The Benefits of Valuing Water in Australia
Introduction
One of the most valuable resources that we have is water. Water is an essential requirement we need to sustain life. All plants, animals, and humans need water for them to survive.
Valuing water is not new, however, can present challenges, one of them being, how to use water properly. It is giving value to the water, water valuation. Context of the phrase “Water Valuation” is the benefit that people are having when they use it. It is the context that talks about the use of water and all the different alternatives for use.
Australia is a country who are benefited by water. Surrounded by water environments such as rivers, lakes, estuaries, and coasts. Water in Australia has been critical in Australia’s history and is a continual monitoring process for the Australian Government and the community. Numerous articles are published regarding this problem, some stating that cities are exceeding their capacity to rely on rainfall to serve as drinking water.
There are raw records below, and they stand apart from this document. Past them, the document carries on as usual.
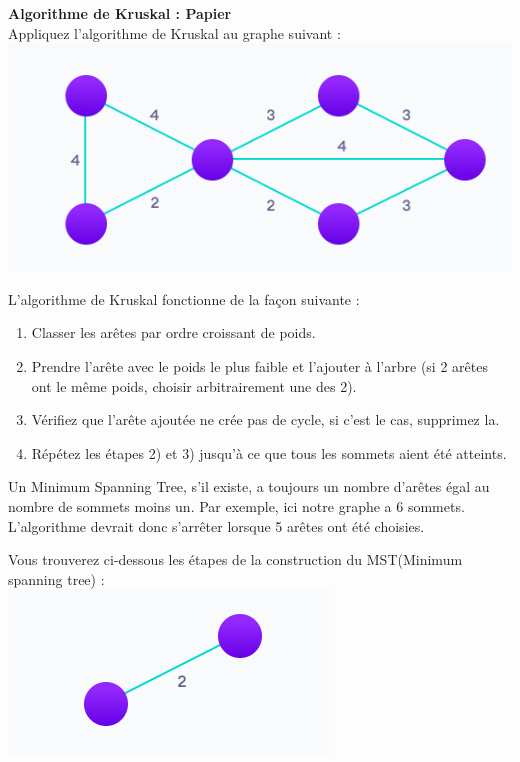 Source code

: \begin{Exercice}[5 minutes] \textbf{Algorithme de Kruskal : Papier}\\
    Appliquez l'algorithme de Kruskal au graphe suivant :\\
    \includegraphics[]{Kruskal.PNG}
    \begin{conseil}
        L'algorithme de Kruskal fonctionne de la façon suivante :
        \begin{enumerate}
            \item Classer les arêtes par ordre croissant de poids.
            \item Prendre l'arête avec le poids le plus faible et l'ajouter à l'arbre (si 2 arêtes ont le même poids, choisir arbitrairement une des 2).
            \item Vérifiez que l'arête ajoutée ne crée pas de cycle, si c'est le cas, supprimez la.
            \item Répétez les étapes 2) et 3) jusqu'à ce que tous les sommets aient été atteints.
        \end{enumerate}
        Un Minimum Spanning Tree, s'il existe, a toujours un nombre d'arêtes égal au nombre de sommets moins un. Par exemple, ici notre graphe a 6 sommets. L'algorithme devrait donc s'arrêter lorsque 5 arêtes ont été choisies.
    \end{conseil}
    \begin{solution}
        Vous trouverez ci-dessous les étapes de la construction du MST(Minimum spanning tree) :\\
        \includegraphics[]{K1.PNG}\\

\end{solution}
\end{Exercice}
How valuing water occurs in Australia?
We all need water, not all places have enough resource of water to be used, just like Australia, which causes the government of Australia to take action. The government in Australia has an administrative process for water resource planning, where high-level decision making takes place is made about how water is disseminated or shared among users and jurisdictions. This includes implementing different rules on determining how water will be used by the hydropower generation, agriculture, urban use, flood protection, transportation, and environmental protection.
Water Productivity
Water productivity is how much water is used to produce any given output, considered as production. For small businesses or individual businesses, water productivity can be influenced by factors such as wastage, leakage and evaporation. An example is a farm business that grows a crop using drip irrigation is likely to have greater water productivity than one that grows the same crop using old irrigation. This productivity is sometimes called to as technical efficiency since it concerns the amount of the desired output that can be produced using a given quantity of input.
Allocative Efficiency
Economically speaking, it is possible to identify a type of water efficiency, which can be linked to how well water is devoted to different industrial uses. Assigned efficiency is achieved when it is not possible to increase the value-added for the economy as a whole by transmitting water from one activity to another. Contrary, if the water is not being used in a devotedly efficient way, then it is possible to improve economic outcomes by transferring water to uses where it can make a relatively bigger contribution to Gross Domestic Product (GDP) of the economy.
Price of Pollution
Allows value to be taken into account by forcing contributors to pollution to consider the negative value (i.e. costs) of surface and groundwater degradation. This has often been achieved by starting permitting regimes for wastewater discharge where permit price is administratively determined. Cap and trade or property rights approaches have also been used to begin a market-determined price for pollution (or water quality), with governments allocating wastewater discharge permits and then allowing the trade of the permits under the cap. Eventually, payments for ecosystem services (PES) encourage landowners to consider the impacts of their actions on the downstream value delivered by ecosystems.
Benefits of Valuing Water
Aside from drinking it to live, people have many other uses for water, including:
cooking
washing their bodies
washing clothes
cooking and eating utensils; such as billies, saucepans, crockery and cutlery
keeping houses and community’s clean recreation; such as swimming pools keeping plants alive in gardens and parks
Water is a necessity for the healthy growth of farm crops and farm stock and is being used manufacturing a lot of products
Further water values to consider are:
Economic Values
Water is being used in producing most of the goods or products. Water resources are critical to irrigated agriculture, mining, households, and so many more industries. The largest amount of water use is for irrigated agriculture, producing food and fibres (such as cotton).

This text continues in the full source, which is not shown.